* **TASK ITEM**: Would you show every line from the records that holds "using"?

** DATA FOR THIS EXERCISE follows **

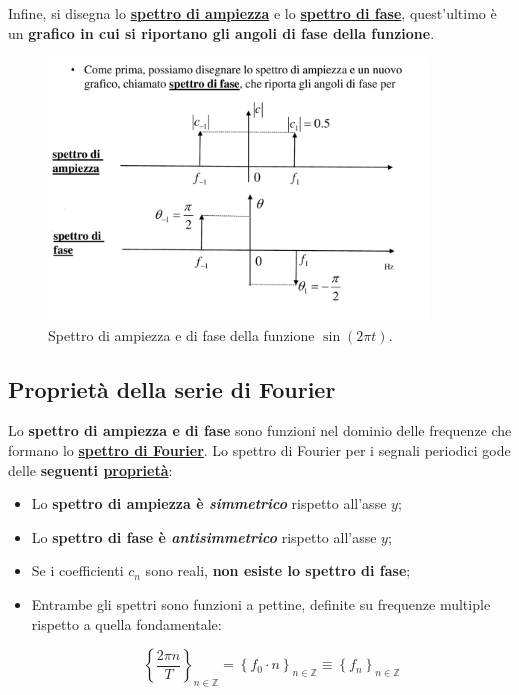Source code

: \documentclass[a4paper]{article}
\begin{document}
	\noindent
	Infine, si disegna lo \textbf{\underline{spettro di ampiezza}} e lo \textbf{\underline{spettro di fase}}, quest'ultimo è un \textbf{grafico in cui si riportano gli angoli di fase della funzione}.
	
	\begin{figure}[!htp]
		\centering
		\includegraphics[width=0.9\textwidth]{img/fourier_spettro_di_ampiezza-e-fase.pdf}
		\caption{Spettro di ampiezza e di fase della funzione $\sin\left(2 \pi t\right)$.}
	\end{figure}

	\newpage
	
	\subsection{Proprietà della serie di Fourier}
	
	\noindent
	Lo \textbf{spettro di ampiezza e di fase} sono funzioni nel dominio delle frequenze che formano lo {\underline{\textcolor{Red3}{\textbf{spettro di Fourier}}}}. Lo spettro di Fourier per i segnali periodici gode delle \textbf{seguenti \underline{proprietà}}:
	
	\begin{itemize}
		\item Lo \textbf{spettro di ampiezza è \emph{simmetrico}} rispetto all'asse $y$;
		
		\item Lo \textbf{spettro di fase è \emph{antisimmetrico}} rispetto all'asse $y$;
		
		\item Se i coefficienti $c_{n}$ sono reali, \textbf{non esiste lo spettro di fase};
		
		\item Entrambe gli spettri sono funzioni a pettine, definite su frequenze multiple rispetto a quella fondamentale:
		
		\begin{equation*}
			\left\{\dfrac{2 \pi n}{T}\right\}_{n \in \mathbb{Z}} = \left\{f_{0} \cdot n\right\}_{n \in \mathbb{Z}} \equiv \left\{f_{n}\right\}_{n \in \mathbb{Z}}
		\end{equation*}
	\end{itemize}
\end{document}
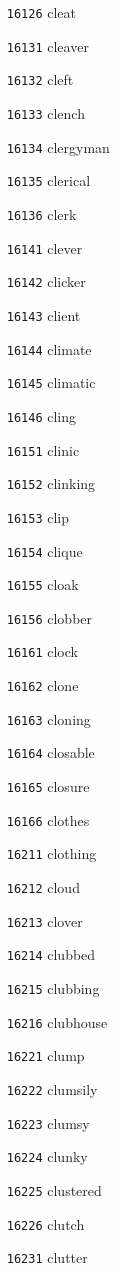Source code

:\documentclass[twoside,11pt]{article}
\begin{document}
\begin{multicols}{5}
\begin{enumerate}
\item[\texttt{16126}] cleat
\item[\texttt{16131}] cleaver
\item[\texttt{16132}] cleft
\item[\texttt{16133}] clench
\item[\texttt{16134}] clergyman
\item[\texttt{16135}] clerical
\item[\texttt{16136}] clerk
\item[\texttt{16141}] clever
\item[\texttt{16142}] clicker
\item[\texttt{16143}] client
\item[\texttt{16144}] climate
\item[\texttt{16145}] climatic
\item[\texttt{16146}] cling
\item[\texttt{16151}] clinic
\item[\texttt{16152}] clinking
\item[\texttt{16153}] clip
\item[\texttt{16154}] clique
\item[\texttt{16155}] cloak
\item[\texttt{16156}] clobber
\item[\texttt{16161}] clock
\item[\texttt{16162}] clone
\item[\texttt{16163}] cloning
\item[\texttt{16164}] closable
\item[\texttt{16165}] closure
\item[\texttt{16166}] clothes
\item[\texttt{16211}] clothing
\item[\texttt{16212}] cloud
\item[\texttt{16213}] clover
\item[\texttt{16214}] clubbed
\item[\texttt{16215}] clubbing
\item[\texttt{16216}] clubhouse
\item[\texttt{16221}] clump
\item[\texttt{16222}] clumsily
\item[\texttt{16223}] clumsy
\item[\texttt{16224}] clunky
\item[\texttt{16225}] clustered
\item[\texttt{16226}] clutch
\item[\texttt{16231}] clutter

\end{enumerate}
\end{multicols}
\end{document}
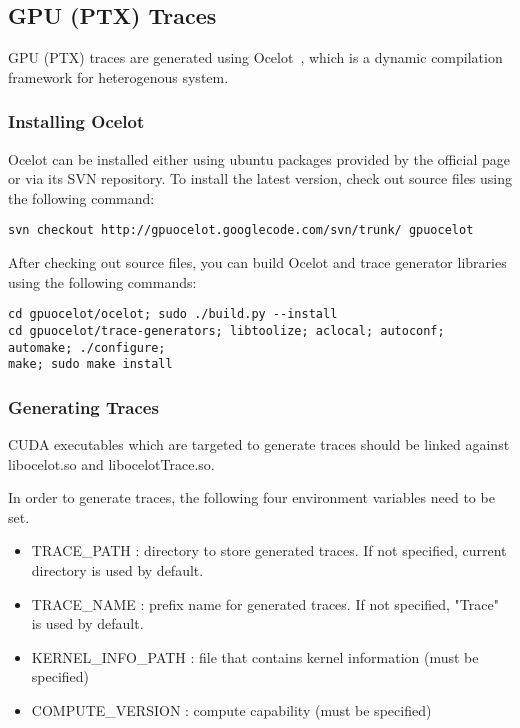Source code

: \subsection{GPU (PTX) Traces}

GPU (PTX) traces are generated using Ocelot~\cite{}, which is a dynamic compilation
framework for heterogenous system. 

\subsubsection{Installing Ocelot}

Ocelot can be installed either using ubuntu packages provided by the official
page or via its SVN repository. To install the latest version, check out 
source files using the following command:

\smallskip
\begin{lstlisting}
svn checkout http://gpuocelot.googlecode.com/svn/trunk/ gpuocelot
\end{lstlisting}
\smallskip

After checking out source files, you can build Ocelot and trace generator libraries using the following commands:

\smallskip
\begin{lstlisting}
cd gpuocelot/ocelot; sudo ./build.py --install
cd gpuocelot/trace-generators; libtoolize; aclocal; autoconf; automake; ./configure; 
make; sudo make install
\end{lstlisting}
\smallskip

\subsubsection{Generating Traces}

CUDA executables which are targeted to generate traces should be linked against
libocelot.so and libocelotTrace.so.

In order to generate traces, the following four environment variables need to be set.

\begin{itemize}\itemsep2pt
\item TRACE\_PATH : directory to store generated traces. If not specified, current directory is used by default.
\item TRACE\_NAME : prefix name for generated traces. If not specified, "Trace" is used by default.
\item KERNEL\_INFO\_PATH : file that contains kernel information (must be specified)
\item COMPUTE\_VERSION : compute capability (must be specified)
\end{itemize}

** End of DATA FOR THIS EXERCISE **
** DATA FOR THIS EXERCISE follows **

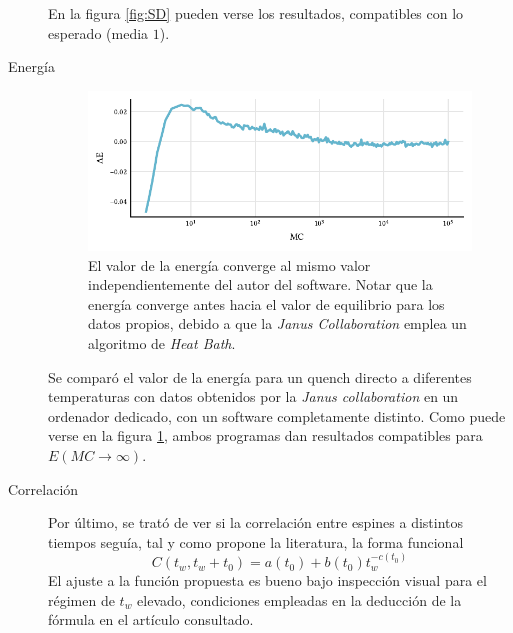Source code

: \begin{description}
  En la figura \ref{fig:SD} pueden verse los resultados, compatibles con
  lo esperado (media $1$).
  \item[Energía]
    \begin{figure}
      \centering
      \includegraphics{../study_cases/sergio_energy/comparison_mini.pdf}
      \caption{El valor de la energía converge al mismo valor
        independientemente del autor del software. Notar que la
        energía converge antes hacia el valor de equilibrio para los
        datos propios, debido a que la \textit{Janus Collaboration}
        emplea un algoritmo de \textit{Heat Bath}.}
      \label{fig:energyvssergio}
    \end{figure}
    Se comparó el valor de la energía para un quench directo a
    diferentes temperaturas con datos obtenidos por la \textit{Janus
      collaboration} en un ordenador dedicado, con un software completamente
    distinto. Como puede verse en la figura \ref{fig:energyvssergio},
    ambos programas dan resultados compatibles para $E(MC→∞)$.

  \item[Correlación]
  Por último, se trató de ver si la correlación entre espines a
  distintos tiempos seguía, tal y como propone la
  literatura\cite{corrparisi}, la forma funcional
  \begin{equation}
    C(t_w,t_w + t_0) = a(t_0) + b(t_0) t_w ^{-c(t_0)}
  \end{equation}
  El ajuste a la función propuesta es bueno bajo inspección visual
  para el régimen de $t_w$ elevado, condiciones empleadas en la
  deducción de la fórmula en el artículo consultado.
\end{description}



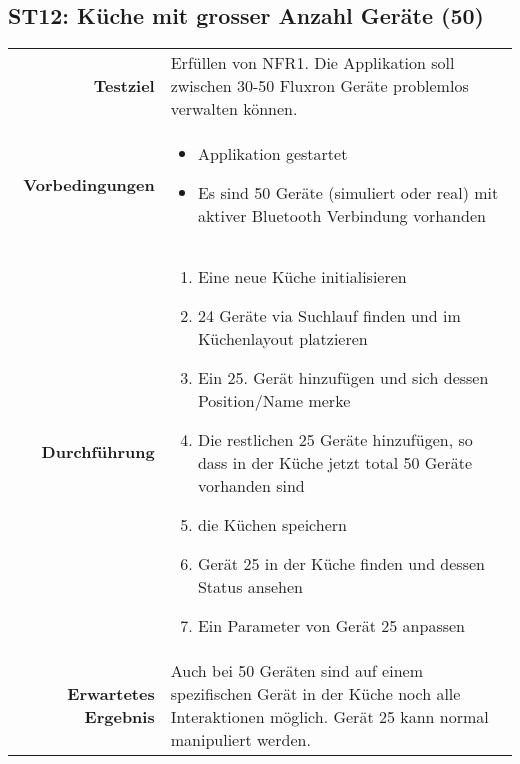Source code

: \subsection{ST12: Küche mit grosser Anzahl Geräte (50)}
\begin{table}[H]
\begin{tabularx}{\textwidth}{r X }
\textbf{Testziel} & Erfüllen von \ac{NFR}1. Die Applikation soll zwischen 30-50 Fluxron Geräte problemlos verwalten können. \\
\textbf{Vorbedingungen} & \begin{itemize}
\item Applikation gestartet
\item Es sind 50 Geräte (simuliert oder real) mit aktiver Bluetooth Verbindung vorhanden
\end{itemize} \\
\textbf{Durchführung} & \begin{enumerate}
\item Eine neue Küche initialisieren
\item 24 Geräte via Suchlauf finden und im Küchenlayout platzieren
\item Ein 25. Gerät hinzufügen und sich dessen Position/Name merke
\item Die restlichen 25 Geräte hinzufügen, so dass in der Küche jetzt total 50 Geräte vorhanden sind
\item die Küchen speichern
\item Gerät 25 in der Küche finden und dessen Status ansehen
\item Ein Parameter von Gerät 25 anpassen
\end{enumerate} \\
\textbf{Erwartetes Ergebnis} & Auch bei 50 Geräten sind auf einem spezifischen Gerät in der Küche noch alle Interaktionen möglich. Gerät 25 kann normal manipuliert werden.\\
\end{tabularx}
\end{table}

** End of DATA FOR THIS EXERCISE **

* **TASK OUTPUT**:
GPU (PTX) traces are generated using Ocelot~\cite{}, which is a dynamic compilation
Ocelot can be installed either using ubuntu packages provided by the official
source files using the following command:
After checking out source files, you can build Ocelot and trace generator libraries using the following commands:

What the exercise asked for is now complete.